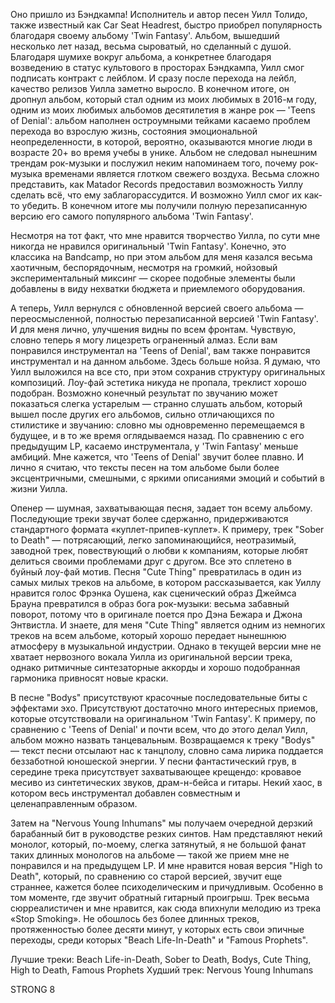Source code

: Оно пришло из Бэндкампа! Исполнитель и автор песен Уилл Толидо, также известный как Car Seat Headrest, быстро приобрел популярность благодаря своему альбому 'Twin Fantasy'. Альбом, вышедший несколько лет назад, весьма сыроватый, но сделанный с душой. Благодаря шумихе вокруг альбома, а конкретнее благодаря возведению в статус культового в просторах Бэндкампа, Уилл смог подписать контракт с лейблом. И сразу после перехода на лейбл, качество релизов Уилла заметно выросло. В конечном итоге, он дропнул альбом, который стал одним из моих любимых в 2016-м году, одним из моих любимых альбомов десятилетия в жанре рок — 'Teens of Denial': альбом наполнен остроумными тейками касаемо проблем перехода во взрослую жизнь, состояния эмоциональной неопределенности, в которой, вероятно, оказываются многие люди в возрасте 20+ во время учебы в унике. Альбом не следовал нынешним трендам рок-музыки и послужил неким напоминаем того, почему рок-музыка временами является глотком свежего воздуха. Весьма сложно представить, как Matador Records предоставил возможность Уиллу сделать всё, что ему заблагорассудится. И возможно Уилл смог их как-то убедить. В конечном итоге мы получили полную перезаписанную версию его самого популярного альбома 'Twin Fantasy'.

Несмотря на тот факт, что мне нравится творчество Уилла, по сути мне никогда не нравился оригинальный 'Twin Fantasy'. Конечно, это классика на Bandcamp, но при этом альбом для меня казался весьма хаотичным, беспорядочным, несмотря на громкий, нойзовый экспериментальный миксинг — скорее подобные элементы были добавлены в виду нехватки бюджета и приемлемого оборудования.

А теперь, Уилл вернулся с обновленной версией своего альбома — переосмысленной, полностью перезаписанной версией 'Twin Fantasy'. И для меня лично, улучшения видны по всем фронтам. Чувствую, словно теперь я могу лицезреть ограненный алмаз. Если вам понравился инструментал на 'Teens of Denial', вам также понравится инструментал и на данном альбоме. Здесь больше нойза. Я думаю, что Уилл выложился на все сто, при этом сохранив структуру оригинальных композиций. Лоу-фай эстетика никуда не пропала, треклист хорошо подобран. Возможно конечный результат по звучанию может показаться слегка устарелым — странно слушать альбом, который вышел после других его альбомов, сильно отличающихся по стилистике и звучанию: словно мы одновременно перемещаемся в будущее, и в то же время оглядываемся назад. По сравнению с его предыдущим LP, касаемо инструментала, у 'Twin Fantasy' меньше амбиций. Мне кажется, что 'Teens of Denial' звучит более плавно. И лично я считаю, что тексты песен на том альбоме были более эксцентричными, смешными, с яркими описаниями эмоций и событий в жизни Уилла.

Опенер — шумная, захватывающая песня, задает тон всему альбому. Последующие треки звучат более сдержанно, придерживаются стандартного формата «куплет-припев-куплет». К примеру, трек "Sober to Death" — потрясающий, легко запоминающийся, неотразимый, заводной трек, повествующий о любви к компаниям, которые любят делиться своими проблемами друг с другом. Все это сплетено в буйный лоу-фай мотив. Песня "Cute Thing" превратилась в один из самых милых треков на альбоме, в котором рассказывается, как Уиллу нравится голос Фрэнка Оушена, как сценический образ Джеймса Брауна превратился в образ бога рок-музыки: весьма забавный поворот, потому что в оригинале поется про Дэна Бежара и Джона Энтвистла. И знаете, для меня "Cute Thing" является одним из немногих треков на всем альбоме, который хорошо передает нынешнюю атмосферу в музыкальной индустрии. Однако в текущей версии мне не хватает нервозного вокала Уилла из оригинальной версии трека, однако ритмичные синтезаторные аккорды и хорошо подобранная гармоника привносят новые краски.

В песне "Bodys" присутствуют красочные последовательные биты с эффектами эхо. Присутствуют достаточно много интересных приемов, которые отсутствовали на оригинальном 'Twin Fantasy'. К примеру, по сравнению с 'Teens of Denial' и почти всем, что до этого делал Уилл, альбом можно назвать танцевальным. Возвращаемся к треку "Bodys" — текст песни отсылают нас к танцполу, словно сама лирика поддается беззаботной юношеской энергии. У песни фантастический грув, в середине трека присутствует захватывающее крещендо: кровавое месиво из синтетических звуков, драм-н-бейса и гитары. Некий хаос, в котором весь инструментал добавлен совместным и целенаправленным образом.

Затем на "Nervous Young Inhumans" мы получаем очередной дерзкий барабанный бит в руководстве резких синтов. Нам представляют некий монолог, который, по-моему, слегка затянутый, я не большой фанат таких длинных монологов на альбоме — такой же прием мне не понравился и на предыдущем LP. И мне нравится новая версия "High to Death", который, по сравнению со старой версией, звучит еще страннее, кажется более психоделическим и причудливым. Особенно в том моменте, где звучит обратный гитарный проигрыш. Трек весьма сюрреалистичен и мне нравится, как сюда впихнули мелодию из трека «Stop Smoking». Не обошлось без более длинных треков, протяженностью более десяти минут, у которых есть свои эпичные переходы, среди которых "Beach Life-In-Death" и "Famous Prophets".

Лучшие треки: Beach Life-in-Death, Sober to Death, Bodys, Cute Thing,
High to Death, Famous Prophets
Худший трек: Nervous Young Inhumans

STRONG 8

DIRECTIONS FOR THIS TASK: Filter the data for the string "Inhumans" and copy every line that has it.

RESULT OF THE EXERCISE:
Затем на "Nervous Young Inhumans" мы получаем очередной дерзкий барабанный бит в руководстве резких синтов. Нам представляют некий монолог, который, по-моему, слегка затянутый, я не большой фанат таких длинных монологов на альбоме — такой же прием мне не понравился и на предыдущем LP. И мне нравится новая версия "High to Death", который, по сравнению со старой версией, звучит еще страннее, кажется более психоделическим и причудливым. Особенно в том моменте, где звучит обратный гитарный проигрыш. Трек весьма сюрреалистичен и мне нравится, как сюда впихнули мелодию из трека «Stop Smoking». Не обошлось без более длинных треков, протяженностью более десяти минут, у которых есть свои эпичные переходы, среди которых "Beach Life-In-Death" и "Famous Prophets".
Худший трек: Nervous Young Inhumans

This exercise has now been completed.